Hello all,
I think I've just run into ITS 5941 (http://www.openldap.org/its/index.cgi/Software%20Bugs?id=5941). I'm trying to set up a proxy using the "translucent" overlay in front of an Active Directory server; I'd like to rewrite some attributes (e.g., sAMAccountName -> uid) as part of this process. The config looks like this:
moduleload translucent moduleload rwm
database ldif suffix "dc=dept,dc=example,dc=com" directory "/var/lib/ldap/ad-proxy" rootdn "cn=admin,dc=dept,dc=example,dc=com" rootpw "password"
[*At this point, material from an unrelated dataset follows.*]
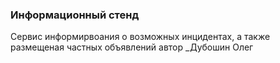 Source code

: ### Информационный стенд
Сервис информирвоания о возможных инцидентах, а также размещеная частных объявлений
автор _Дубошин Олег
overlay translucent uri ldap://127.0.0.1/ acl-bind bindmethod=simple binddn=cn=binduser,ou=people,cn=admin,dc=dept,dc=example,dc=com credentials=password
overlay rwm rwm-map attribute uid sAMAccountName
With this configuration in place, I can complete one search, after which slapd dies with:
Segmentation fault
If I explicitly request the rewritten attribute:
$ ldapsearch ... cn=lars uid
Slapd dies with a backtrace:
*** glibc detected *** slapd: double free or corruption (!prev): 0xb6602320 *** ======= Backtrace: ========= /lib/libc.so.6(+0x1b7751)[0x858751] slapd(ber_memfree_x+0x50)[0x610c40] slapd(slap_sl_free+0x70)[0x527240] slapd(do_search+0x17f)[0x4c819f] slapd(+0x3c15e)[0x4c515e] slapd(+0x15921c)[0x5e221c] /lib/libpthread.so.0(+0x2f8ab5)[0x334ab5] /lib/libc.so.6(clone+0x5e)[0x8c4dce]
Does this look like the same problem? Is there a fix available? If not, is there a workaround that doesn't involve running a second instance of slapd as a rewriting proxy?